L’AMERICA TORNA AGLI ANNI SESSANTA. NELLE METROPOLI SI UCCIDE DI MENO


Nel 1991 Washington divenne la capita­le degli omicidi degli Stati Uni­ti: quell’anno le persone assas­sinate furono 479, praticamen­te 40 al mese. Quest’anno, da gennaio a giugno, gli omicidi sono stati solo 79, meno di 7 al mese, il minimo in un seme­stre da quasi mezzo secolo, per l’esattezza dal ”64.

Non solo: sono diminuiti an­che i furti e le rapine (dell’11 per cento), le aggressioni (del 16 per cento) e gli abusi sessua­li (del 27 per cento). Analogo fenomeno si riscontra nelle principali metropoli, da New York a Los Angeles a San Fran­cisco e a Boston. Una sorpresa che, come ha scritto il Washin­gton Post , lascia interdetti gli esperti, i quali si aspettavano un aumento dei crimini a cau­sa della massima crisi econo­mica dalla Grande Depressio­ne, cioè dagli anni Trenta. E per la quale non esiste ancora una spiegazione convincente.

I crimini in America erano già inaspettatamente scesi nel 2008, del 4,4 per cento in me­dia gli omicidi, del 3,2 per cen­to le aggressioni, del 2,2 per cento gli stupri, e dell’1,69 per cento i furti, secondo i dati del­­l’Fbi, la polizia federale. Ma nel 2009 l’inversione di tendenza si è accentuata, sia pure con qualche eccezione, quali Chica­go e Dallas. Gli esperti si chie­dono con apprensione e spe­ranza assieme se essa sia pas­seggera, o se, nonostante la cri­si, durerà quanto nei prosperi anni Novanta quando, dopo il tragico primato di Washin­gton, gli assassini diminuiro­no del 43 per cento, le aggres­sioni del 34 per cento e i furti del 29 per cento. Prima che i crimini tornassero a crescere.

Cathy Lanier è il capo della polizia di Washington, una del­le poche donne a ricoprire que­sta carica in una grande città americana. Attribuisce il feno­meno a due fattori: il crescente uso delle tecnologie anticrimi­ne e il crescente aiuto della po­polazione. Le banche dati, il monitoraggio delle telefonate di emergenza, l’analisi settima­nale degli atti di violenza e via di seguito, afferma, ci consen­tono un’opera di prevenzione e interdizione delle gang giova­nili, delle gang di rapinatori e delle gang della droga una vol­ta impossibile. Inoltre i cittadi­ni collaborano di più con i poli­ziotti che pattugliano le strade: «Nel 2007 – riferisce – ver­sammo mezzo di milione di dollari a gente che denunciò e ci fece risolvere casi difficili».
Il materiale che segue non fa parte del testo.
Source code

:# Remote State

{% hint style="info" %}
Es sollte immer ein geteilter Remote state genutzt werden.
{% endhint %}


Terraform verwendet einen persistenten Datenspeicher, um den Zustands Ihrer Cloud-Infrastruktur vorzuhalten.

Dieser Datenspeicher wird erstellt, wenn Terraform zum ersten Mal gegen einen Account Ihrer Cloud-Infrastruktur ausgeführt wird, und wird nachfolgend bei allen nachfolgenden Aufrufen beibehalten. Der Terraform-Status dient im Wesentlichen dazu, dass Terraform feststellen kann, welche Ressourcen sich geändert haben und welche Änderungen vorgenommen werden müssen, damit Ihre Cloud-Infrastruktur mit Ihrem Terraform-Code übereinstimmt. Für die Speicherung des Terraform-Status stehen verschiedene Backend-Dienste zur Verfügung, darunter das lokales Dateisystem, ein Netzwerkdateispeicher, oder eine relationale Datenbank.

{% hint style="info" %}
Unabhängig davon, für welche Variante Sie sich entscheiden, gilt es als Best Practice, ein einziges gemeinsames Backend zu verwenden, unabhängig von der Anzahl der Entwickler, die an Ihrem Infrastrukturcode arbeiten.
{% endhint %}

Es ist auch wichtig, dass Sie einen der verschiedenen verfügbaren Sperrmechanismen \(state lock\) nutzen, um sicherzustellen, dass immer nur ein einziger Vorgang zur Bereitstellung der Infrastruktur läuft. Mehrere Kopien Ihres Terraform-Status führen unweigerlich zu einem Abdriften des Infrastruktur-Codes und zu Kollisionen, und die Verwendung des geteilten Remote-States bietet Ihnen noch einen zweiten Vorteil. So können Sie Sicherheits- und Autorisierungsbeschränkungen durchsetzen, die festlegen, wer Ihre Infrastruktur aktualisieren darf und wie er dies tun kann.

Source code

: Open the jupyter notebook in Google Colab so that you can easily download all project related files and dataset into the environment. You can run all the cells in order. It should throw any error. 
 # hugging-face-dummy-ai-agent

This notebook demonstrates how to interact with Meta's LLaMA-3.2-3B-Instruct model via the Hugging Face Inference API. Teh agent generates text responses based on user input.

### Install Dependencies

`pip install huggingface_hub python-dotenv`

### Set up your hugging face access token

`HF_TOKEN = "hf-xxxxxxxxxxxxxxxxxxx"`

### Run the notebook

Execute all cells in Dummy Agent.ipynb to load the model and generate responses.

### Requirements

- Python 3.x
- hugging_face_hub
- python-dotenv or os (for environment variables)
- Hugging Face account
Steven Levitt, un economi­sta di Chicago, è d’accordo. Ha svolto una ricerca sugli anni Novanta e ha concluso che i fat­tori più importanti nel calo dei crimini furono quattro: l’au­mento del numero dei poliziot­ti, l’incarcerazione di più crimi­nali (arrivarono a 2 milioni, quattro volte di più che negli anni Settanta), la diminuzione della epidemia di crack, e incre­dibilmente la legalizzazione dell’aborto 15 anni prima. La prosperità, sostiene Levitt, fu un fattore secondario: «Quasi tutto dipende dall’attenta ap­plicazione della legge». La stes­sa conclusione dello storico Ro­ger Lane, l’autore de «L’omici­dio in America». Studiando gli anni Trenta, Lane ha scoperto che, nonostante il mito di fuo­rilegge come John Dillinger e come la coppia Bonnie e Clyde, i crimini scesero: «Non è vero che la miseria porta sempre al­la delinquenza».
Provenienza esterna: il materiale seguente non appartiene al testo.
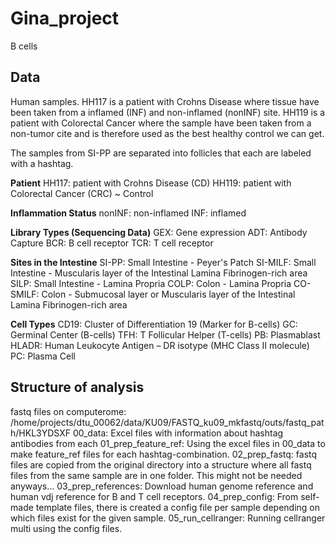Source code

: # Gina_project
B cells 

## Data 
Human samples. 
HH117 is a patient with Crohns Disease where tissue have been taken from a inflamed (INF) and non-inflamed (nonINF) site.
HH119 is a patient with Colorectal Cancer where the sample have been taken from a non-tumor cite and is therefore used as the best healthy control we can get.

The samples from SI-PP are separated into follicles that each are labeled with a hashtag.

**Patient** 
HH117: patient with Crohns Disease (CD)
HH119: patient with Colorectal Cancer (CRC) ~ Control 

**Inflammation Status**
nonINF: non-inflamed
INF: inflamed 

**Library Types (Sequencing Data)**
GEX: Gene expression 
ADT: Antibody Capture
BCR: B cell receptor 
TCR: T cell receptor 

**Sites in the Intestine**
SI-PP: Small Intestine - Peyer's Patch
SI-MILF: Small Intestine - Muscularis layer of the Intestinal Lamina Fibrinogen-rich area
SILP: Small Intestine - Lamina Propria
COLP: Colon - Lamina Propria
CO-SMILF: Colon - Submucosal layer or Muscularis layer of the Intestinal Lamina Fibrinogen-rich area

**Cell Types**
CD19: Cluster of Differentiation 19 (Marker for B-cells)
GC: Germinal Center (B-cells)
TFH: T Follicular Helper (T-cells)
PB: Plasmablast
HLADR: Human Leukocyte Antigen – DR isotype (MHC Class II molecule)
PC: Plasma Cell

## Structure of analysis 
fastq files on computerome: /home/projects/dtu_00062/data/KU09/FASTQ_ku09_mkfastq/outs/fastq_path/HKL3YDSXF
00_data: Excel files with information about hashtag antibodies from each 
01_prep_feature_ref: Using the excel files in 00_data to make feature_ref files for each hashtag-combination. 
02_prep_fastq: fastq files are copied from the original directory into a structure where all fastq files from the same sample are in one folder. This might not be needed anyways...
03_prep_references: Download human genome reference and human vdj reference for B and T cell receptors. 
04_prep_config: From self-made template files, there is created a config file per sample depending on which files exist for the given sample. 
05_run_cellranger: Running cellranger multi using the config files. 




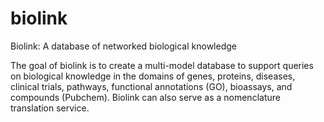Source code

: # biolink
Biolink: A database of networked biological knowledge

The goal of biolink is to create a multi-model database to support queries on biological knowledge in the domains of genes, proteins, diseases, clinical trials, pathways, functional annotations (GO), bioassays, and compounds (Pubchem). Biolink can also serve as a nomenclature translation service.
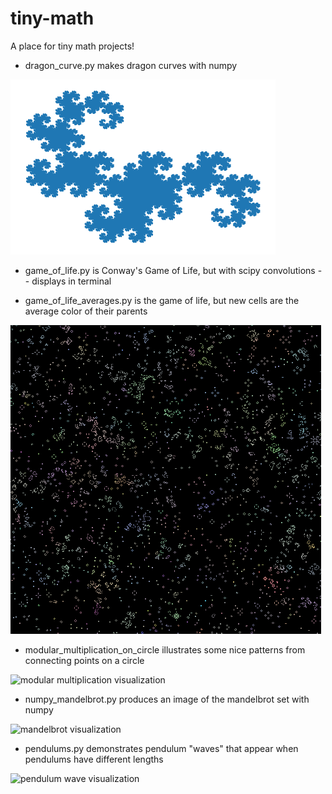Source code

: # tiny-math
A place for tiny math projects!


* dragon_curve.py makes dragon curves with numpy

![dragon curve image](dragon_curve.png)

* game_of_life.py is Conway's Game of Life, but with scipy convolutions -- displays in terminal

* game_of_life_averages.py is the game of life, but new cells are the average color of their parents

![game_of_life visualization](game_of_life_averages.png)

* modular_multiplication_on_circle illustrates some nice patterns from connecting points on a circle

![modular multiplication visualization](modular.gif)

* numpy_mandelbrot.py produces an image of the mandelbrot set with numpy

![mandelbrot visualization](mandelbrot.gif)

* pendulums.py demonstrates pendulum "waves" that appear when pendulums have different lengths

![pendulum wave visualization](pendulum.gif)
Il sociologo Bert Useem ha una sua teoria. E’ convinto che più che le crisi economiche sia­no le crisi culturali ad alimenta­re i crimini. Cita gli anni Settan­ta, un periodo di contestazione dell’autorità e delle istituzioni. «Un periodo di prosperità – ri­corda – ma in cui forze oppo­ste divisero la società. La gente stava bene ma c’erano gruppi in rivolta». Qualcosa di simile accadde negli anni Venti, rile­va Useem, anni di rifiuto delle regole: «Furono commessi più crimini che nella grande de­pressione ». Secondo il sociologo, capita sì che le crisi economiche pro­ducano violenza, ma anche che accomunino la popolazio­ne nei sacrifici, e che la renda­no solidale. Non vedo proprio, dice, gli analisti della Lehman Brothers, la banca d’affari che dichiarò bancarotta nel 2007, darsi alle rapine.